Exercise requirements:
Word for word, restate the entries below, but exclude the images.
[[ Exercise materials open ]]
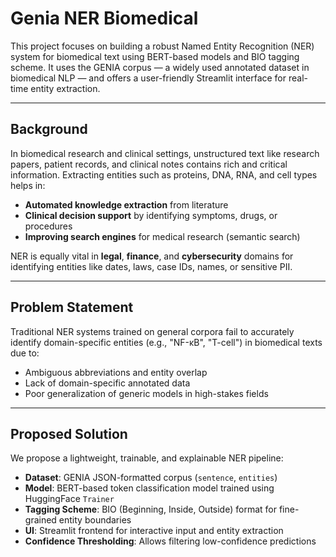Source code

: # Genia NER Biomedical

This project focuses on building a robust Named Entity Recognition (NER) system for biomedical text using BERT-based models and BIO tagging scheme. It uses the GENIA corpus — a widely used annotated dataset in biomedical NLP — and offers a user-friendly Streamlit interface for real-time entity extraction.

---

## Background

In biomedical research and clinical settings, unstructured text like research papers, patient records, and clinical notes contains rich and critical information. Extracting entities such as proteins, DNA, RNA, and cell types helps in:

- **Automated knowledge extraction** from literature
- **Clinical decision support** by identifying symptoms, drugs, or procedures
- **Improving search engines** for medical research (semantic search)

NER is equally vital in **legal**, **finance**, and **cybersecurity** domains for identifying entities like dates, laws, case IDs, names, or sensitive PII.

---

## Problem Statement

Traditional NER systems trained on general corpora fail to accurately identify domain-specific entities (e.g., "NF-κB", "T-cell") in biomedical texts due to:

- Ambiguous abbreviations and entity overlap
- Lack of domain-specific annotated data
- Poor generalization of generic models in high-stakes fields

---

## Proposed Solution

We propose a lightweight, trainable, and explainable NER pipeline:

- **Dataset**: GENIA JSON-formatted corpus (`sentence`, `entities`)
- **Model**: BERT-based token classification model trained using HuggingFace `Trainer`
- **Tagging Scheme**: BIO (Beginning, Inside, Outside) format for fine-grained entity boundaries
- **UI**: Streamlit frontend for interactive input and entity extraction
- **Confidence Thresholding**: Allows filtering low-confidence predictions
[[ Exercise materials closed ]]
Solution to the problem:
Source code

: # Genia NER Biomedical

This project focuses on building a robust Named Entity Recognition (NER) system for biomedical text using BERT-based models and BIO tagging scheme. It uses the GENIA corpus — a widely used annotated dataset in biomedical NLP — and offers a user-friendly Streamlit interface for real-time entity extraction.

---

## Background

In biomedical research and clinical settings, unstructured text like research papers, patient records, and clinical notes contains rich and critical information. Extracting entities such as proteins, DNA, RNA, and cell types helps in:

- **Automated knowledge extraction** from literature
- **Clinical decision support** by identifying symptoms, drugs, or procedures
- **Improving search engines** for medical research (semantic search)

NER is equally vital in **legal**, **finance**, and **cybersecurity** domains for identifying entities like dates, laws, case IDs, names, or sensitive PII.

---

## Problem Statement

Traditional NER systems trained on general corpora fail to accurately identify domain-specific entities (e.g., "NF-κB", "T-cell") in biomedical texts due to:

- Ambiguous abbreviations and entity overlap
- Lack of domain-specific annotated data
- Poor generalization of generic models in high-stakes fields

---

## Proposed Solution

We propose a lightweight, trainable, and explainable NER pipeline:

- **Dataset**: GENIA JSON-formatted corpus (`sentence`, `entities`)
- **Model**: BERT-based token classification model trained using HuggingFace `Trainer`
- **Tagging Scheme**: BIO (Beginning, Inside, Outside) format for fine-grained entity boundaries
- **UI**: Streamlit frontend for interactive input and entity extraction
- **Confidence Thresholding**: Allows filtering low-confidence predictions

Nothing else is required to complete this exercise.